Re: Oral Argument in Weyerhaeuser Co. v. SS-Simmons Hardwood Lumber Co.
Weyerhaeuser poses the question of whether a lumber mills’ alleged “buying more logs than it needed” or paying “a higher price for logs than necessary” in order to deprive its competitor of logs “at a fair price” can constitute predatory or exclusionary conduct for purposes of Section 2 of the Sherman Act. Based on this instruction, the jury returned a verdict for the competing log purchaser of actual and attempted monopolization of the northwestern log market and awarded $79 million in trebled damages. The jury rejected a claim of actual and attempted monopolization of the downstream market for lumber in which Weyerhaeuser had 3% market share. The Ninth Circuit affirmed, finding that the test for predatory pricing on the seller’s side set forth in Brooke Group Ltd. v. Brown & Williamson Tobacco Corp., 509 U.S. 209 (1993), did not apply to alleged buyer-side predatory bidding, and that the trial court’s jury instructions were proper.
The Supreme Court heard oral argument in the case on November 28, 2006. The U.S. argued in favor of the defendant Weyerhaeuser that: “Aggressive bidding by the buyer of an input, no less than aggressive price-cutting by the seller of a finished product, is usually procompetitive. Because a claim of predatory bidding is simply the flip side of a claim of predatory pricing, the Brooke Group standard for predatory pricing claims should apply to predatory bidding claims as well.” Accordingly, since the jury rejected the claim of monopolization in the downstream lumber market, the verdict must be reversed.

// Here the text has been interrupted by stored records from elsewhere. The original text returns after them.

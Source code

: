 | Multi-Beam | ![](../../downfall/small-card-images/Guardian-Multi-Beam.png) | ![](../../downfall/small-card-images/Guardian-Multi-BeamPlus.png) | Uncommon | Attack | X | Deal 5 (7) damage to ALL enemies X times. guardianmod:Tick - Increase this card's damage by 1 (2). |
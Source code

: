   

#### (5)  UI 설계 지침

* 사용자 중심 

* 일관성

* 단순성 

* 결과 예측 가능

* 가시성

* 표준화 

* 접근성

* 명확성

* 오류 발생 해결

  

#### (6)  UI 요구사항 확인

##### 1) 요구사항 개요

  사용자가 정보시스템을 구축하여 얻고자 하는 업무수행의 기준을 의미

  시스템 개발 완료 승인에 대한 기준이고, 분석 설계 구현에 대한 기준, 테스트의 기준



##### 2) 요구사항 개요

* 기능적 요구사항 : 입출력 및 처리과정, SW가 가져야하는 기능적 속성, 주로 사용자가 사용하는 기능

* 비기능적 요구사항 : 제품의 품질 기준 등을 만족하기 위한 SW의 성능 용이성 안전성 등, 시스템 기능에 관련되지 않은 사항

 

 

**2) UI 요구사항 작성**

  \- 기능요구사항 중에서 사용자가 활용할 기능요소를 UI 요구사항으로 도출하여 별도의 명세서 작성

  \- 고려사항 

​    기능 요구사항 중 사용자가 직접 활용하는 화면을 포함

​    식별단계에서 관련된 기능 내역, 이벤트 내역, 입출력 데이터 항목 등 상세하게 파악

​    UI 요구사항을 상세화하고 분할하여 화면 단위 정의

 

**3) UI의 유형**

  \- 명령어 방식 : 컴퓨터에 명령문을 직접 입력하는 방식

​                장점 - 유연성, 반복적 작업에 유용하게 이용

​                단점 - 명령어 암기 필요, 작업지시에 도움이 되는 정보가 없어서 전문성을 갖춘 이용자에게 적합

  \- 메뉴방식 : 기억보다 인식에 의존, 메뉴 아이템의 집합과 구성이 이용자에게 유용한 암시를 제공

In addition to the strong support of the United States, the questions raised by the Court during oral argument suggest that reversal is likely. Several of the Justices seemed to believe that high bids for logs could have procompetitive justifications, especially where the downstream lumber market is competitive. E.g., Tr. 10 (meet needs of more efficient producer), 30-32 (serve downstream market), 40 (useful stock piling). Chief Justice Roberts also pointed out that it may be rational for log growers either to sell logs to the other competitor for a lower price in order to retain two buyers in the market, or to take the extra money to increase their own log production. “[E]ither way it benefits the consumers.” Tr. 33.
There was also strong support for the recoupment test from Brooke Group from Justices Breyer and Alito. Tr. 30-32, 36.
Finally, several of the Justices (Breyer, Alito, Souter) expressed deep concerns about the jury instruction even if they chose not to apply the test from Brooke Group. Tr. 36 (“How is a jury to, a lay jury, to decide whether a company like Weyerhaeuser bought more logs than it needed, or what is the fair price?”); 39 (the instruction given “basically left the jury on a , on a free float, didn’t it?); 32 (“If . . . they can make money on the market, they are storing up nuts for winter. It’s good. And if the answer is no it’s bad.”).
In the end, as Justice Souter put it, even if the plaintiff wins on the application of the Brooke Group test, “we still have got to face what the alternative to a Brooke Group kind of instruction is.” Tr. 50.